No, not that one. Thankfully we haven’t let that one slip in front of Owen yet.
I mean “FLU”. Who knew those three little letters could inflict so much pain and suffering? Before getting the flu, I would have been one of the many who brush off the flu with thoughts like, “Oh, it’s like having a really bad cold”. If any of you out there still think that, I have to tell you: You are wrong. Dead wrong. And you MUST have never had the flu yourself, or you’d never say such a thing again. I know I won’t.
Having the flu feels like a brush with death.
Ok, ok, that’s a little dramatic.
But I am generally really tough when it comes to getting sick. Nothing gets me down. I am stoic. I am strong. I power through and most people have no idea how sick I’m feeling. But this flu? This flu knocked me on my ass.
What started as a tickle in my throat on Tuesday night became a full blown, bring-me-to-my-knees shocker by Wednesday evening. By that night I was struggling to breathe in the hotel bathroom (staying at a hotel running a training event at my company as part of my job) and watching my temp climb. I was shivering and feverish and every fiber of my being hurt. It just… HURT. My hair hurt. My fingernails hurt. My doctor said I needed to be seen first thing in the morning (they were concerned about me getting enough oxygen for the baby), so I gathered all of the strength I had to pack my bags and get my car the next morning.
Of COURSE I was about to run out of gas (remember? Getting gas is my Achilles heel…), so I had to make a detour, but I finally made it to the doctor’s office on Thursday morning. In almost no time they confirmed it was the flu and quarantined me in a room with a mask on.
Long story short, I had/have the flu. And I barely got out of bed for the last 4+ days. Since I wasn’t supposed to be home from my work trip until Friday, and I did NOT, under any circumstance, want to share these germs with Owen, Benjamin and I successfully hid the fact that I was home until Friday. We shut the door to our room and parked my car around the block so that he wouldn’t know I was home so I could rest. When I did finally see him on Friday night, I wore a mask and barely touched him. It was so sad, for both of us, but I would do anything to spare him the pain that I was feeling.
I need to spend the rest of Owen’s naptime napping myself, because DAMN this thing is still kicking my ass, but at least I’m not contagious anymore, so I can play with my family without getting them sick. I still can’t breathe and get winded/tired just walking up the stairs, so I have a ways to go before I’m back to normal.

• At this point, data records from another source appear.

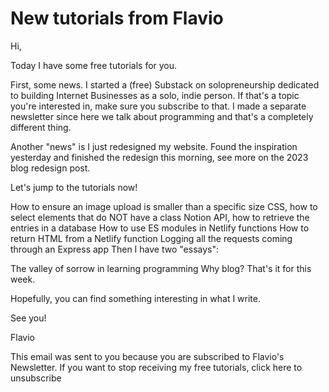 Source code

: 
# New tutorials from Flavio

Hi,

Today I have some free tutorials for you.

First, some news. I started a (free) Substack on solopreneurship dedicated to building Internet Businesses as a solo, indie person. If that's a topic you're interested in, make sure you subscribe to that. I made a separate newsletter since here we talk about programming and that's a completely different thing.

Another "news" is I just redesigned my website. Found the inspiration yesterday and finished the redesign this morning, see more on the 2023 blog redesign post.

Let's jump to the tutorials now!

How to ensure an image upload is smaller than a specific size
CSS, how to select elements that do NOT have a class
Notion API, how to retrieve the entries in a database
How to use ES modules in Netlify functions
How to return HTML from a Netlify function
Logging all the requests coming through an Express app
Then I have two "essays":

The valley of sorrow in learning programming
Why blog?
That's it for this week.

Hopefully, you can find something interesting in what I write.

See you!

Flavio

This email was sent to you because you are subscribed to Flavio's Newsletter. If you want to stop receiving my free tutorials, click here to unsubscribe


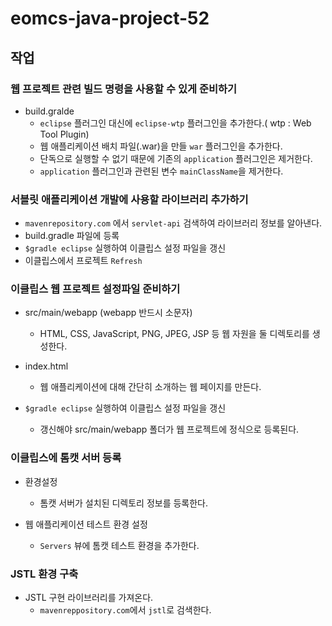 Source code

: # eomcs-java-project-52

## 작업

### 웹 프로젝트 관련 빌드 명령을 사용할 수 있게 준비하기

- build.gralde
    - `eclipse` 플러그인 대신에 `eclipse-wtp` 플러그인을 추가한다.( wtp : Web Tool Plugin)
    - 웹 애플리케이션 배치 파일(.war)을 만들 `war` 플러그인을 추가한다.
    - 단독으로 실행할 수 없기 때문에 기존의 `application` 플러그인은 제거한다.
    - `application` 플러그인과 관련된 변수 `mainClassName`을 제거한다.

### 서블릿 애플리케이션 개발에 사용할 라이브러리 추가하기

- `mavenrepository.com` 에서 `servlet-api` 검색하여 라이브러리 정보를 알아낸다.
- build.gradle 파일에 등록
- `$gradle eclipse` 실행하여 이클립스 설정 파일을 갱신
- 이클립스에서 프로젝트 `Refresh`


### 이클립스 웹 프로젝트 설정파일 준비하기

- src/main/webapp (webapp 반드시 소문자)
    - HTML, CSS, JavaScript, PNG, JPEG, JSP 등 웹 자원을 둘 디렉토리를 생성한다.

- index.html
    - 웹 애플리케이션에 대해 간단히 소개하는 웹 페이지를 만든다.

- `$gradle eclipse` 실행하여 이클립스 설정 파일을 갱신
    - 갱신해야 src/main/webapp 폴더가 웹 프로젝트에 정식으로 등록된다.


### 이클립스에 톰캣 서버 등록

- 환경설정
    - 톰캣 서버가 설치된 디렉토리 정보를 등록한다.

- 웹 애플리케이션 테스트 환경 설정
    - `Servers` 뷰에 톰캣 테스트 환경을 추가한다.


### JSTL 환경 구축

- JSTL 구현 라이브러리를 가져온다.
    - `mavenreppository.com`에서 `jstl`로 검색한다.
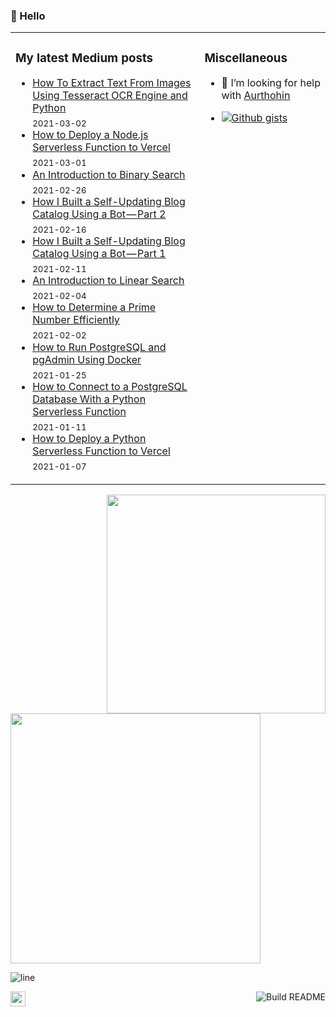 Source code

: ### 👋  Hello

<table>
<tr>
<td width="60%" valign="top">

### My latest Medium posts

<!-- blog starts -->
* [How To Extract Text From Images Using Tesseract OCR Engine and Python](https://towardsdatascience.com/how-to-extract-text-from-images-using-tesseract-ocr-engine-and-python-22934125fdd5?source=rss-4430950b9342------2) <br/> <sub>2021-03-02</sub>
* [How to Deploy a Node.js Serverless Function to Vercel](https://javascript.plainenglish.io/how-to-deploy-a-node-js-serverless-function-to-vercel-a0dc13cefa0e?source=rss-4430950b9342------2) <br/> <sub>2021-03-01</sub>
* [An Introduction to Binary Search](https://medium.com/logic-gates/an-introduction-to-binary-search-7518db2b70b4?source=rss-4430950b9342------2) <br/> <sub>2021-02-26</sub>
* [How I Built a Self-Updating Blog Catalog Using a Bot — Part 2](https://levelup.gitconnected.com/how-i-built-a-self-updating-blog-catalog-using-a-bot-part-2-a67968be5f42?source=rss-4430950b9342------2) <br/> <sub>2021-02-16</sub>
* [How I Built a Self-Updating Blog Catalog Using a Bot — Part 1](https://levelup.gitconnected.com/how-i-built-a-self-updating-blog-catalog-using-a-bot-part-1-bd7399ba1e4f?source=rss-4430950b9342------2) <br/> <sub>2021-02-11</sub>
* [An Introduction to Linear Search](https://medium.com/logic-gates/an-introduction-to-linear-search-269e2038e952?source=rss-4430950b9342------2) <br/> <sub>2021-02-04</sub>
* [How to Determine a Prime Number Efficiently](https://medium.com/logic-gates/how-to-determine-a-prime-number-efficiently-bca843c4d377?source=rss-4430950b9342------2) <br/> <sub>2021-02-02</sub>
* [How to Run PostgreSQL and pgAdmin Using Docker](https://towardsdatascience.com/how-to-run-postgresql-and-pgadmin-using-docker-3a6a8ae918b5?source=rss-4430950b9342------2) <br/> <sub>2021-01-25</sub>
* [How to Connect to a PostgreSQL Database With a Python Serverless Function](https://towardsdatascience.com/how-to-connect-to-a-postgresql-database-with-a-python-serverless-function-f5f3b244475?source=rss-4430950b9342------2) <br/> <sub>2021-01-11</sub>
* [How to Deploy a Python Serverless Function to Vercel](https://towardsdatascience.com/how-to-deploy-a-python-serverless-function-to-vercel-f43c8ca393a0?source=rss-4430950b9342------2) <br/> <sub>2021-01-07</sub>
<!-- blog ends -->
</td>
<td width="40%" valign="top">

### Miscellaneous

- 🤔 I’m looking for help with [Aurthohin][aurthohin]
<!-- https://github.com/lifeparticle/Gist-Count -->
- [![Github gists](https://gist-count.vercel.app/api?username=lifeparticle)](https://gist.github.com/lifeparticle)

</td>
</tr>
</table>

<a href="https://github.com/anuraghazra/github-readme-stats"><img src="https://github-readme-stats.vercel.app/api?username=lifeparticle&theme=dark&show_icons=true" width=350 align="right" /></a>
<!-- programmer_humor_img starts -->
<a href="https://imgur.com/r/ProgrammerHumor/grzk840"><img height="400" width="400" src="https://i.imgur.com/grzk840.jpg"></a>
<!-- programmer_humor_img ends -->

![line](https://user-images.githubusercontent.com/1612112/89610802-d9f02000-d8be-11ea-873f-aa51c23073e5.png)


[<img height="24" width="24" src="https://cdn.jsdelivr.net/npm/simple-icons@4.8.0/icons/linktree.svg" />][linktree]
[<img align="right" src="https://github.com/lifeparticle/lifeparticle/workflows/Build%20README/badge.svg" alt="Build README">][build]

[linktree]: https://linktr.ee/lifeparticle
[build]: https://github.com/lifeparticle/lifeparticle/workflows/Build%20README/badge.svg
[aurthohin]: https://github.com/lifeparticle/Aurthohin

So here’s my PSA. If you have not gotten a flu shot. GO. GET. YOUR. FLU. SHOT. Seriously, today. It is completely irresponsible not to get one. (I got one, and apparently it still significantly reduces your reaction/length of your illness if you are one of the unlucky ones who get it even after getting the shot. In general, though, you are far less likely to get the flu if you get the vaccination!). If you are a parent and you have not taken your children to get it, TAKE THEM IN TODAY. I would never, ever wish this horrible experience on anyone, especially a child. I know there is a lot of false information out there about vaccinations and reasons to talk yourself/your kids out of getting one, but I am telling you, none of those reasons are worth having the flu.